Yes, but it will likely do worse than a persistence model.

Learn more here:

https://machinelearningmastery.com/gentle-introduction-random-walk-times-series-forecasting-python/

Hello! I think you may have made a mistake in the following paragraph.

“If we used 100 observations in the training dataset to fit the model, then the index of the next time step for making a prediction would be specified to the prediction function as start=101, end=101. This would return an array with one element containing the prediction.”

Since python is zero-indexed, the index of the next time step for making a prediction should be 100, I think.

Not in this case. Try it and see.

Hello Jason!

I’m stuck at this error when i execute these lines of code:

from pandas import read_csv

from pandas import datetime

from matplotlib import pyplot

def parser(x):

return datetime.strptime(‘190’+x, ‘%Y-%m’)

series = read_csv(‘shampoo_time_series.csv’, header=0, parse_dates=[0], index_col=0, squeeze=True, date_parser=parser)

print(series.head())

series.plot()

pyplot.show().

Error:-

time data ‘19001-Jan’ does not match format ‘%Y-%m’

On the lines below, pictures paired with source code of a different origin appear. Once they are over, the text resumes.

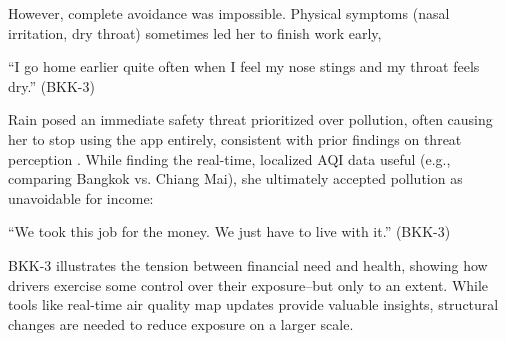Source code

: However, complete avoidance was impossible. Physical symptoms (nasal irritation, dry throat) sometimes led her to finish work early,

\begin{quoteb}
    ``I go home earlier quite often when I feel my nose stings and my throat feels dry.'' (BKK-3)
\end{quoteb}  



Rain posed an immediate safety threat prioritized over pollution, often causing her to stop using the app entirely, consistent with prior findings on threat perception \cite{tieanklin2024rideshare}.
While finding the real-time, localized AQI data useful (e.g., comparing Bangkok vs. Chiang Mai), she ultimately accepted pollution as unavoidable for income:

\begin{quoteb}
    ``We took this job for the money. We just have to live with it.'' (BKK-3)
\end{quoteb}  


BKK-3 illustrates the tension between financial need and health,
showing how drivers exercise some control over their exposure--but only to an extent. 
While tools like real-time air quality map updates provide valuable insights, structural changes are needed to reduce exposure on a larger scale.  

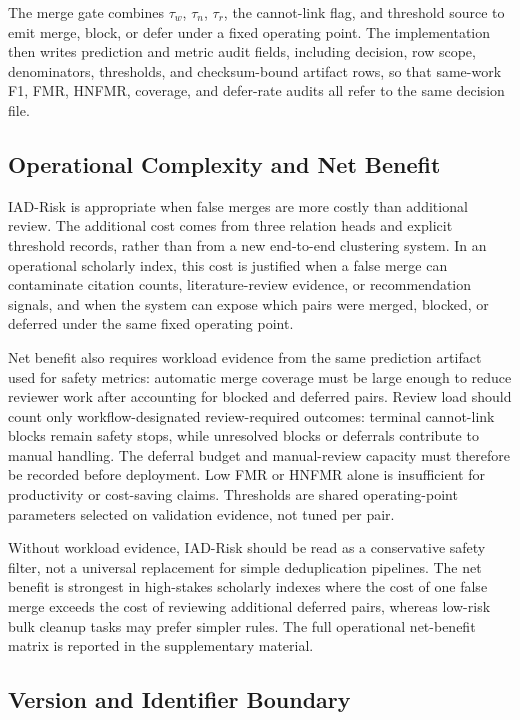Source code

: \documentclass[11pt]{article}
\begin{document}
The merge gate combines $\tau_w$, $\tau_n$, $\tau_r$, the cannot-link flag, and threshold source to emit merge, block, or defer under a fixed operating point. The implementation then writes prediction and metric audit fields, including decision, row scope, denominators, thresholds, and checksum-bound artifact rows, so that same-work F1, FMR, HNFMR, coverage, and defer-rate audits all refer to the same decision file.

\subsection{Operational Complexity and Net Benefit}

IAD-Risk is appropriate when false merges are more costly than additional review. The additional cost comes from three relation heads and explicit threshold records, rather than from a new end-to-end clustering system. In an operational scholarly index, this cost is justified when a false merge can contaminate citation counts, literature-review evidence, or recommendation signals, and when the system can expose which pairs were merged, blocked, or deferred under the same fixed operating point.

Net benefit also requires workload evidence from the same prediction artifact used for safety metrics: automatic merge coverage must be large enough to reduce reviewer work after accounting for blocked and deferred pairs. Review load should count only workflow-designated review-required outcomes: terminal cannot-link blocks remain safety stops, while unresolved blocks or deferrals contribute to manual handling. The deferral budget and manual-review capacity must therefore be recorded before deployment. Low FMR or HNFMR alone is insufficient for productivity or cost-saving claims. Thresholds are shared operating-point parameters selected on validation evidence, not tuned per pair.

Without workload evidence, IAD-Risk should be read as a conservative safety filter, not a universal replacement for simple deduplication pipelines. The net benefit is strongest in high-stakes scholarly indexes where the cost of one false merge exceeds the cost of reviewing additional deferred pairs, whereas low-risk bulk cleanup tasks may prefer simpler rules. The full operational net-benefit matrix is reported in the supplementary material.

\subsection{Version and Identifier Boundary}
\end{document}
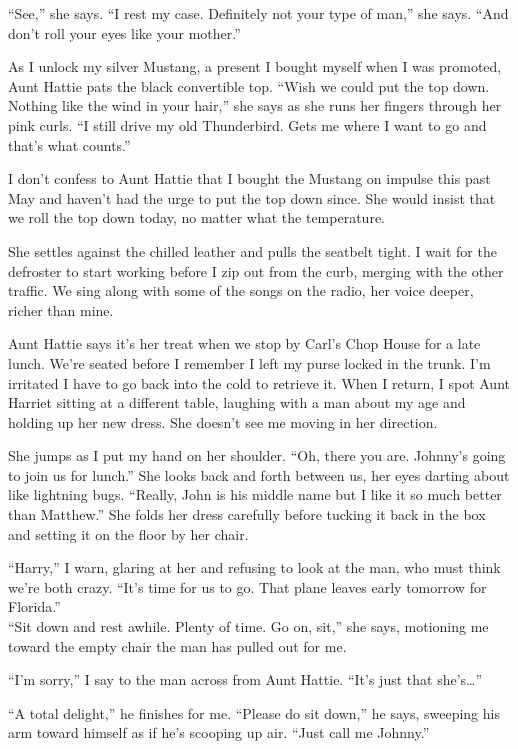 \documentclass[
]{article}
\begin{document}
``See,'' she says. ``I rest my case. Definitely not your type of man,''
she says. ``And don't roll your eyes like your mother.''

As I unlock my silver Mustang, a present I bought myself when I was
promoted, Aunt Hattie pats the black convertible top. ``Wish we could
put the top down. Nothing like the wind in your hair,'' she says as she
runs her fingers through her pink curls. ``I still drive my old
Thunderbird. Gets me where I want to go and that's what counts.''

I don't confess to Aunt Hattie that I bought the Mustang on impulse this
past May and haven't had the urge to put the top down since. She would
insist that we roll the top down today, no matter what the temperature.

She settles against the chilled leather and pulls the seatbelt tight. I
wait for the defroster to start working before I zip out from the curb,
merging with the other traffic. We sing along with some of the songs on
the radio, her voice deeper, richer than mine.

Aunt Hattie says it's her treat when we stop by Carl's Chop House for a
late lunch. We're seated before I remember I left my purse locked in the
trunk. I'm irritated I have to go back into the cold to retrieve it.
When I return, I spot Aunt Harriet sitting at a different table,
laughing with a man about my age and holding up her new dress. She
doesn't see me moving in her direction.

She jumps as I put my hand on her shoulder. ``Oh, there you are.
Johnny's going to join us for lunch.'' She looks back and forth between
us, her eyes darting about like lightning bugs. ``Really, John is his
middle name but I like it so much better than Matthew.'' She folds her
dress carefully before tucking it back in the box and setting it on the
floor by her chair.

``Harry,'' I warn, glaring at her and refusing to look at the man, who
must think we're both crazy. ``It's time for us to go. That plane leaves
early tomorrow for Florida.''\\
``Sit down and rest awhile. Plenty of time. Go on, sit,'' she says,
motioning me toward the empty chair the man has pulled out for me.

``I'm sorry,'' I say to the man across from Aunt Hattie. ``It's just
that she's\ldots''

``A total delight,'' he finishes for me. ``Please do sit down,'' he
says, sweeping his arm toward himself as if he's scooping up air. ``Just
call me Johnny.''
\end{document}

Perhaps you downloaded a different version of the dataset. Here is a direct link:

https://raw.githubusercontent.com/jbrownlee/Datasets/master/shampoo.csv

Does that help?

hi dear,

can ask you please what is the meaning of the arrow that cant be copied, thank you.

Sorry, what arrow?

Hi Jason,

great tutorial, as always! Thank you very much for providing your excellent knowledge to the vast community! You really helped me to get a better understanding of this ARIMA type of models.

Do you plan to make a tutorial on nonlinear time-series models such as SETAR? Would be great, because I could not really find anything in this region.

Thanks for the suggestion.

I do hope to cover more methods for nonlinear time series in the future.

Hi Jason

I tried the code with my data. ACF, PACF plots aren’t showing me any significant correlations. Is there anything by which I can still try the forecast? What should be one’s steps on encounter of such data?

Perhaps try a grid search on ARIMA parameters and see what comes up?